■ **PROBLEM STATEMENT**
From the data below, copy exactly the lines that lie between the one holding "#### 5.1.2. QIRO-FR-UM-002: 사용자 로그인/로그아웃" and the one holding "materials at Lowell Makes?", including both, and nothing more.
START MATERIAL FOR THIS EXERCISE
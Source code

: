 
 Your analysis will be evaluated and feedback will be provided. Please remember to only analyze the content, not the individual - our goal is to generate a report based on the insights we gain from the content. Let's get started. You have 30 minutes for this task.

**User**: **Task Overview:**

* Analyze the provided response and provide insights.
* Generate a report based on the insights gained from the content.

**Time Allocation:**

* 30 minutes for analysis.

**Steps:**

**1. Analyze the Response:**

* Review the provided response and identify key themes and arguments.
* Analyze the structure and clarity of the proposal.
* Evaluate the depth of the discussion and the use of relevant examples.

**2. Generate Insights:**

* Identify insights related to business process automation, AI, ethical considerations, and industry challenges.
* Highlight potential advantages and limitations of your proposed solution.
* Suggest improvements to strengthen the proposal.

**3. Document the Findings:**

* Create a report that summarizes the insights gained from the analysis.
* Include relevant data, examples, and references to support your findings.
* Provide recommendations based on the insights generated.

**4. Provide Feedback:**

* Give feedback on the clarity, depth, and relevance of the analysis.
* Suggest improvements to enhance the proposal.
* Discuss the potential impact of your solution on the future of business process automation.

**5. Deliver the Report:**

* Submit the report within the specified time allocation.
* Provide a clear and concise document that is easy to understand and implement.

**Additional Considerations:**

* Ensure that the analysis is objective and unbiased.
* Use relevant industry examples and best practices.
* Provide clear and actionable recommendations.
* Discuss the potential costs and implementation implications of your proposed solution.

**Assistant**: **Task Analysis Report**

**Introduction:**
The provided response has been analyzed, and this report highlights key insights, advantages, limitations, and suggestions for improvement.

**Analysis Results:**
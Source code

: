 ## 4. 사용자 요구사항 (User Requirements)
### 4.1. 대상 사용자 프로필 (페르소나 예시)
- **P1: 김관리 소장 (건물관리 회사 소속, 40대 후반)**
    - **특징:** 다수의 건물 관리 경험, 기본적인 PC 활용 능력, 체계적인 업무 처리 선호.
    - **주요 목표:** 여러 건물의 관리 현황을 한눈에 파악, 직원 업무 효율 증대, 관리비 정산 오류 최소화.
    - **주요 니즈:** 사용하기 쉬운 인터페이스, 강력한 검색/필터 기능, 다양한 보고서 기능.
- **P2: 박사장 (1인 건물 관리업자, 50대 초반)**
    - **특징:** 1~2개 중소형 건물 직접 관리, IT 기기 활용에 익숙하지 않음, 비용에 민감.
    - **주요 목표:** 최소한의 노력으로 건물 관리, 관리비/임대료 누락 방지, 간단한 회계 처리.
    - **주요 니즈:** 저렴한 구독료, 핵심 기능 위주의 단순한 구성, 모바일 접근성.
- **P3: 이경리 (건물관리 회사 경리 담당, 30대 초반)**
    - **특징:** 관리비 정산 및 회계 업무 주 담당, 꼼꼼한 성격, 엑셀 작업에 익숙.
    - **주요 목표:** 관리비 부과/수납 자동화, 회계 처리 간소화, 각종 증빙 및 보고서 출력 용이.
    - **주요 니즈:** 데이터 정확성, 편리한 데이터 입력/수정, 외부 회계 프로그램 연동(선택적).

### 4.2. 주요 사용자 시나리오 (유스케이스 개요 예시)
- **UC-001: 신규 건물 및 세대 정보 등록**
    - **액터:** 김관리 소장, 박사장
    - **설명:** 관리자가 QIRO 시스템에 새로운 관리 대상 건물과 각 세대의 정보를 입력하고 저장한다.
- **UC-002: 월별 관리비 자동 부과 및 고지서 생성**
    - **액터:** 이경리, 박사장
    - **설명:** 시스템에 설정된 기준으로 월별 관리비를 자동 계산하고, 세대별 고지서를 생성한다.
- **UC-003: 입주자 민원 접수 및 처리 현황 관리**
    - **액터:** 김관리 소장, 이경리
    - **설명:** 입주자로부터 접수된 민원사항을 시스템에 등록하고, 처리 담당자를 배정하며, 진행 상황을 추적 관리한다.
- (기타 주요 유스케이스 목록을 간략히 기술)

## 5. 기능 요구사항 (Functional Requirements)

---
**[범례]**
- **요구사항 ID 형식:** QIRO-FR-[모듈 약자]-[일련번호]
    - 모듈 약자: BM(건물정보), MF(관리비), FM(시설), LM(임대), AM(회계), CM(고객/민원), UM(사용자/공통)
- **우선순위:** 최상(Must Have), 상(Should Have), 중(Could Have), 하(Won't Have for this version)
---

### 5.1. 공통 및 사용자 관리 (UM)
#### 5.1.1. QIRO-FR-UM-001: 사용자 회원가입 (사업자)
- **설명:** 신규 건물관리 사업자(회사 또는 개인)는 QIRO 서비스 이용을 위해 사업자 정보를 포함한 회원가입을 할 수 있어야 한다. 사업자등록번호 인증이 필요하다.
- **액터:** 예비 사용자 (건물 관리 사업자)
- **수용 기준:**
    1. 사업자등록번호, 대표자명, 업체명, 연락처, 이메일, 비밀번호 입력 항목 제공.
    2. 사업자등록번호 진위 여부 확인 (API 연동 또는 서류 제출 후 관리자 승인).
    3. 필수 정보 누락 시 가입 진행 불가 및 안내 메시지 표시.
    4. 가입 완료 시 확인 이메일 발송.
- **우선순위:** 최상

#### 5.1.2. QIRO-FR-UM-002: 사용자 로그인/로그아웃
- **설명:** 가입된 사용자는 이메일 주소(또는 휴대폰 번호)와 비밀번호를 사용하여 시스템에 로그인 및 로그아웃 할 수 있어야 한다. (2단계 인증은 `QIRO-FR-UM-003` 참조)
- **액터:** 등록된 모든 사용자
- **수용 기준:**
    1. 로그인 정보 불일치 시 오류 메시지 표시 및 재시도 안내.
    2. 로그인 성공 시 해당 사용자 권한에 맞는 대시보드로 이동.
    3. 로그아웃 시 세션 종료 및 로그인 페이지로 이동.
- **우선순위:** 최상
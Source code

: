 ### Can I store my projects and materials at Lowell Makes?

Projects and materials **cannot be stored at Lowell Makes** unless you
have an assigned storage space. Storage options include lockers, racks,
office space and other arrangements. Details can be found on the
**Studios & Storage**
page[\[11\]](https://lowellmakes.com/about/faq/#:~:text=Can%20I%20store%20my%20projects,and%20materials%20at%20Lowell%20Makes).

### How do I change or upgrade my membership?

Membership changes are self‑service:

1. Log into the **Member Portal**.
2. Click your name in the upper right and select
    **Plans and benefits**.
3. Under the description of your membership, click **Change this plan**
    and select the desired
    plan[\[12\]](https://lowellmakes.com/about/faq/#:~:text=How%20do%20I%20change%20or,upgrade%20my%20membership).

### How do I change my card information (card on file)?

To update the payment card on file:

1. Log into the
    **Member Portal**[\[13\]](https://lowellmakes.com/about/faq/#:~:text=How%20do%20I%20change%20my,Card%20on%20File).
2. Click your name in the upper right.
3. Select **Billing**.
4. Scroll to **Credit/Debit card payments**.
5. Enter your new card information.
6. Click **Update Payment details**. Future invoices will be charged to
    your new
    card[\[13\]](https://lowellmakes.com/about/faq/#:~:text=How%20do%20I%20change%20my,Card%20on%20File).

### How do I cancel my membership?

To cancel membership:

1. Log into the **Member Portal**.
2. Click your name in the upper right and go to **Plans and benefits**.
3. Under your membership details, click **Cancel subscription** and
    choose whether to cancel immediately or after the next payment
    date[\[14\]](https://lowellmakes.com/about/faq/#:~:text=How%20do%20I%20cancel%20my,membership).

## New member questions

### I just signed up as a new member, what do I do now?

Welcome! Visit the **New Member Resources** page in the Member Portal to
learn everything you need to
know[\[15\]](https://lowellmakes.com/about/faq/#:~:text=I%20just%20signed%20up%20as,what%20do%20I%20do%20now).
END MATERIAL FOR THIS EXERCISE
■ **RESPONSE AREA**
#### 5.1.2. QIRO-FR-UM-002: 사용자 로그인/로그아웃
- **설명:** 가입된 사용자는 이메일 주소(또는 휴대폰 번호)와 비밀번호를 사용하여 시스템에 로그인 및 로그아웃 할 수 있어야 한다. (2단계 인증은 `QIRO-FR-UM-003` 참조)
- **액터:** 등록된 모든 사용자
- **수용 기준:**
    1. 로그인 정보 불일치 시 오류 메시지 표시 및 재시도 안내.
    2. 로그인 성공 시 해당 사용자 권한에 맞는 대시보드로 이동.
    3. 로그아웃 시 세션 종료 및 로그인 페이지로 이동.
- **우선순위:** 최상
Source code

: ### Can I store my projects and materials at Lowell Makes?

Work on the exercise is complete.